Oggi scopriamo la criminalità a Roma, come ieri nelle altre regioni italiane. E scopriamo anche quei personaggi dalle facce antiche: è sempre stato così, quelle bande hanno operato indisturbate, forti degli appoggi politici super partes perché la corruzione e l’illegalità non hanno partito, nel senso che infangano tutti i partiti.

Possiamo davvero meravigliarci? Non lo sapevamo, non li vedevamo i neofascisti romani festeggiare sul Campidoglio, non conoscevamo le affinità di Alemanno con i capi dell’ala violenta del Msi? Non conoscevamo le complicità fra i servizi segreti della Repubblica e l’eversione che ha insanguinato il nostro Paese?

Ma forse non c’è proprio niente da fare, allora questo è il nostro destino?
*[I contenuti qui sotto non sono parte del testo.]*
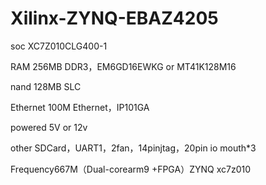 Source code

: # Xilinx-ZYNQ-EBAZ4205
soc	  XC7Z010CLG400-1

RAM	  256MB DDR3，EM6GD16EWKG or MT41K128M16

nand	  128MB SLC

Ethernet  100M Ethernet，IP101GA

powered   5V or 12v

other	SDCard，UART1，2fan，14pinjtag，20pin io mouth*3

Frequency667M（Dual-corearm9 +FPGA）ZYNQ xc7z010

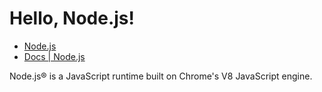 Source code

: # Hello, Node.js!

* [Node.js](https://nodejs.org/)
* [Docs | Node.js](https://nodejs.org/en/docs/)

Node.js® is a JavaScript runtime built on Chrome's V8 JavaScript engine.
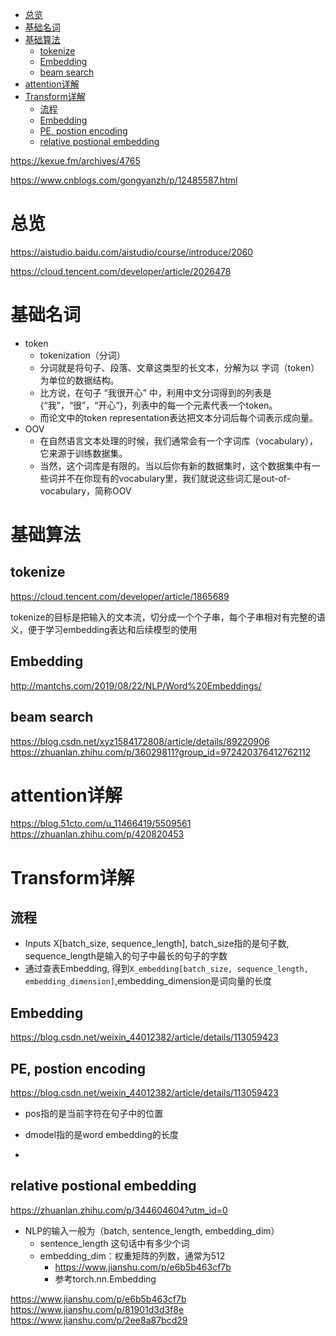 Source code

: - [总览](#总览)
- [基础名词](#基础名词)
- [基础算法](#基础算法)
  - [tokenize](#tokenize)
  - [Embedding](#embedding)
  - [beam search](#beam-search)
- [attention详解](#attention详解)
- [Transform详解](#transform详解)
  - [流程](#流程)
  - [Embedding](#embedding-1)
  - [PE, postion encoding](#pe-postion-encoding)
  - [relative postional embedding](#relative-postional-embedding)

https://kexue.fm/archives/4765

https://www.cnblogs.com/gongyanzh/p/12485587.html

# 总览
https://aistudio.baidu.com/aistudio/course/introduce/2060

https://cloud.tencent.com/developer/article/2026478

# 基础名词
- token
  - tokenization（分词）
  - 分词就是将句子、段落、文章这类型的长文本，分解为以 字词（token） 为单位的数据结构。
  -  比方说，在句子 “我很开心” 中，利用中文分词得到的列表是 {“我”，“很”，“开心”}，列表中的每一个元素代表一个token。
  -  而论文中的token representation表达把文本分词后每个词表示成向量。
- OOV
  - 在自然语言文本处理的时候，我们通常会有一个字词库（vocabulary），它来源于训练数据集。
  - 当然，这个词库是有限的。当以后你有新的数据集时，这个数据集中有一些词并不在你现有的vocabulary里，我们就说这些词汇是out-of-vocabulary，简称OOV

# 基础算法

## tokenize
https://cloud.tencent.com/developer/article/1865689

tokenize的目标是把输入的文本流，切分成一个个子串，每个子串相对有完整的语义，便于学习embedding表达和后续模型的使用

## Embedding
http://mantchs.com/2019/08/22/NLP/Word%20Embeddings/

## beam search
https://blog.csdn.net/xyz1584172808/article/details/89220906
https://zhuanlan.zhihu.com/p/36029811?group_id=972420376412762112

# attention详解
https://blog.51cto.com/u_11466419/5509561
https://zhuanlan.zhihu.com/p/420820453



# Transform详解

## 流程

- Inputs X[batch_size, sequence_length], batch_size指的是句子数, sequence_length是输入的句子中最长的句子的字数
- 通过查表Embedding, 得到`X_embedding[batch_size, sequence_length, embedding_dimension]`,embedding_dimension是词向量的长度


## Embedding
https://blog.csdn.net/weixin_44012382/article/details/113059423

## PE, postion encoding
https://blog.csdn.net/weixin_44012382/article/details/113059423
- pos指的是当前字符在句子中的位置
- dmodel指的是word embedding的长度

- 


## relative postional embedding
https://zhuanlan.zhihu.com/p/344604604?utm_id=0
- NLP的输入一般为（batch, sentence_length, embedding_dim）
  - sentence_length 这句话中有多少个词
  - embedding_dim：权重矩阵的列数，通常为512
    - https://www.jianshu.com/p/e6b5b463cf7b
    - 参考torch.nn.Embedding



https://www.jianshu.com/p/e6b5b463cf7b
https://www.jianshu.com/p/81901d3d3f8e
https://www.jianshu.com/p/2ee8a87bcd29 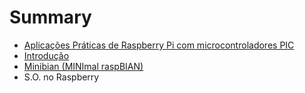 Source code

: # Summary

* [Aplicações Práticas de Raspberry Pi com microcontroladores PIC](README.md)
* [Introdução](introducao.md)
* [Minibian (MINImal raspBIAN)](minibian_minimal_raspbian.md)
* S.O. no Raspberry

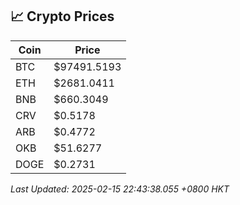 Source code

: ## 📈 Crypto Prices

| Coin | Price |
| ---- | ----- |
| BTC | $97491.5193 |
| ETH | $2681.0411 |
| BNB | $660.3049 |
| CRV | $0.5178 |
| ARB | $0.4772 |
| OKB | $51.6277 |
| DOGE | $0.2731 |

_Last Updated: 2025-02-15 22:43:38.055 +0800 HKT_ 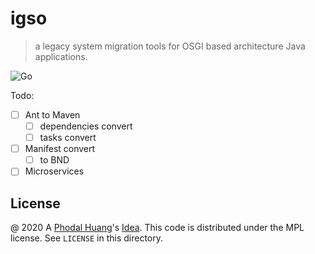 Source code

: # igso

> a legacy system migration tools for OSGI based architecture Java applications.

![Go](https://github.com/phodal/igso/workflows/Go/badge.svg)

Todo:

 - [ ] Ant to Maven
    - [ ] dependencies convert
    - [ ] tasks convert
 - [ ] Manifest convert
    - [ ] to BND
 - [ ] Microservices

License
---

@ 2020 A [Phodal Huang](https://www.phodal.com)'s [Idea](http://github.com/phodal/ideas).  This code is distributed under the MPL license. See `LICENSE` in this directory.

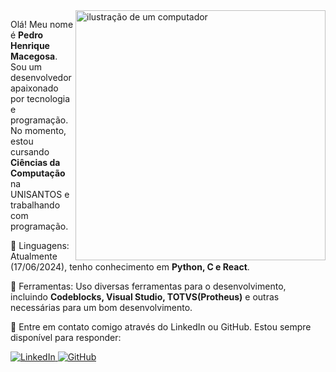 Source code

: <img src="https://raw.githubusercontent.com/MicaelliMedeiros/micaellimedeiros/master/image/computer-illustration.png" alt="ilustração de um computador" min-width="400px" max-width="400px" width="400px" align="right">

<p align="left"> 
  Olá! Meu nome é <strong>Pedro Henrique Macegosa</strong>. Sou um desenvolvedor apaixonado por tecnologia e programação.
  No momento, estou cursando <strong>Ciências da Computação</strong> na UNISANTOS e trabalhando com programação.
</p>

<p align="left">
  🦄 Linguagens: Atualmente (17/06/2024), tenho conhecimento em <strong>Python, C e React</strong>.
</p>

<p align="left">
  💼 Ferramentas: Uso diversas ferramentas para o desenvolvimento, incluindo <strong>Codeblocks, Visual Studio, TOTVS(Protheus)</strong> e outras necessárias para um bom desenvolvimento.
</p>

<p align="left">
  💌 Entre em contato comigo através do LinkedIn ou GitHub. Estou sempre disponível para responder:
</p>

<p align="left">
  <a href="https://www.linkedin.com/in/pedro-henrique-m-25763a220/" title="LinkedIn">
    <img src="https://img.shields.io/badge/-LinkedIn-0e76a8?style=flat-square&logo=Linkedin&logoColor=white" alt="LinkedIn"/>
  </a>
  <a href="https://github.com/CrazyOreo" title="GitHub">
    <img src="https://img.shields.io/badge/-GitHub-181717?style=flat-square&logo=github&logoColor=white" alt="GitHub"/>
  </a>
</p>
Se tanti di noi oramai non vedono differenze sostanziali tra la politica di Berlusconi e quella del Pd quale spazio resta alla proposta di cose serie ed efficaci che servano anche a recuperare un po’ di quella fiducia che se n’è andata?

In questo deserto della politica una proposta ancora c’era stata e veniva proprio dalla cultura di Libertà e Giustizia. Era contenuta nelle affermazioni e in un documento ufficiale mandato al Parlamento da Gustavo Zagrebelsky: diversificare le Camere, e destinare il Senato ad essere una Camera Alta, con il compito primario di lavorare lì dove siamo più deboli, cioè nello spazio della legalità, nella denuncia della corruzione e dei corrotti, in un lavoro incessante di recupero della dignità della politica, dell’autonomia della magistratura. Questo avviene in paesi a noi vicini.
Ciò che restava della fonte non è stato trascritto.